The goal of the Meisner technique is to get actors to "live truthfully under imaginary circumstances." Built on the work of Konstantin Stanislavski, the father of the Stanislavski System and grandfather of Lee Strasberg's Method Acting, Meisner's work encourages a more specifically active, "moment-to-moment" spontaneity.
Some prominent actors who trained at The Neighborhood Playhouse under Sanford Meisner are Jeff Goldblum, Robert Duvall, Diane Keaton, James Caan, Steve McQueen, Grace Kelly, Gregory Peck, Joanne Woodward, Allison Janney, Mary Steenburgen, and James Doohan.
In addition to his fame as a teacher, Meisner also gained considerable acclaim as an actor. He appeared in numerous productions of the Group Theater. He appeared in such productions as Awake and Sing!, Paradise Lost, and Golden Boy as well as an assortment of film and television roles.
Meisner's last acting role was as Joseph Klein in a 1995 episode of ER, "Sleepless in Chicago". Noah Wyle later said that the scene in which his character, Dr. John Carter, reads a poem to Klein on his deathbed was one of the highlights of his career, since he got to work with the legend.
Note: Today, the Meisner technique of acting is still taught today in schools around the world. One famous "game" that he invented occurs between two people. The objective is to spontaneously make general statements about the other person, such as "Your eyes are blue". The other person would then say "My eyes are blue", and the phrase would be repeated in this manner over and over until the statement is changed, but not for the sake of change!-as Meisner would stress. This is a common, basic game, known as repetition, that warms up amateur actors.

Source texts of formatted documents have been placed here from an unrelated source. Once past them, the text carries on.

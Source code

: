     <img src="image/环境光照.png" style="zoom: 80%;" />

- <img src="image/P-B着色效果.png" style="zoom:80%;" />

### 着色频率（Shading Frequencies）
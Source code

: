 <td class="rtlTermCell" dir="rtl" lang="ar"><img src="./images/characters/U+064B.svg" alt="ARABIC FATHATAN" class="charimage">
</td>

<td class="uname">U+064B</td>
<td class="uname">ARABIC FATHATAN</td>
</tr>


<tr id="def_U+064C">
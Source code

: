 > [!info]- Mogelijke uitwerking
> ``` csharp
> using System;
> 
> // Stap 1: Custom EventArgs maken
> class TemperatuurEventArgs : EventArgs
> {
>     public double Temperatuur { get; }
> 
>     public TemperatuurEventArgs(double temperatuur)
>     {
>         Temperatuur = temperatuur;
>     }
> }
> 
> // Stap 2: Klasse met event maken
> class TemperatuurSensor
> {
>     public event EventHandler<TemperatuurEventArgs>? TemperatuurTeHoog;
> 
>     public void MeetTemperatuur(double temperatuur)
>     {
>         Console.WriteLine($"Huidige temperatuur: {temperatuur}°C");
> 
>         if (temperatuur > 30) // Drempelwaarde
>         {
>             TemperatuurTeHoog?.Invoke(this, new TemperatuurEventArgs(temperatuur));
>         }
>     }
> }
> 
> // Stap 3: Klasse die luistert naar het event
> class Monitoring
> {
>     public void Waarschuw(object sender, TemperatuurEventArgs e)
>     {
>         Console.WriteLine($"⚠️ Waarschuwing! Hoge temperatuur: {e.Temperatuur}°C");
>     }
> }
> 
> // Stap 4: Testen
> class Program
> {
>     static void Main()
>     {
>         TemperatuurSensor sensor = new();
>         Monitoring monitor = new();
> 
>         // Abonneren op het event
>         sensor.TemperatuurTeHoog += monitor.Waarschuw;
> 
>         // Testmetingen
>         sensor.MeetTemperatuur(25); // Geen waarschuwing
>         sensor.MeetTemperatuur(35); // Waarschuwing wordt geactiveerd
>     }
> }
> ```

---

Meisner died in Los Angeles, aged 91.
Famous Meisner Quotes
"The foundation of acting is the reality of doing."
"You know it's all right to be wrong, but it's not all right not to try."
"There's no such thing as nothing."
"Silence has a myriad of meanings. In the theater, silence is an absence of words, but never an absence of meaning."
"May I say as the world's oldest living teacher, 'Fuck Polite!'"
Filmography
- Mikey and Nicky (1976)
- Tender is the Night (1962)
- The Story on Page One (1959)
- Sanford Meisner: The American Theatre's Best Kept Secret (1985)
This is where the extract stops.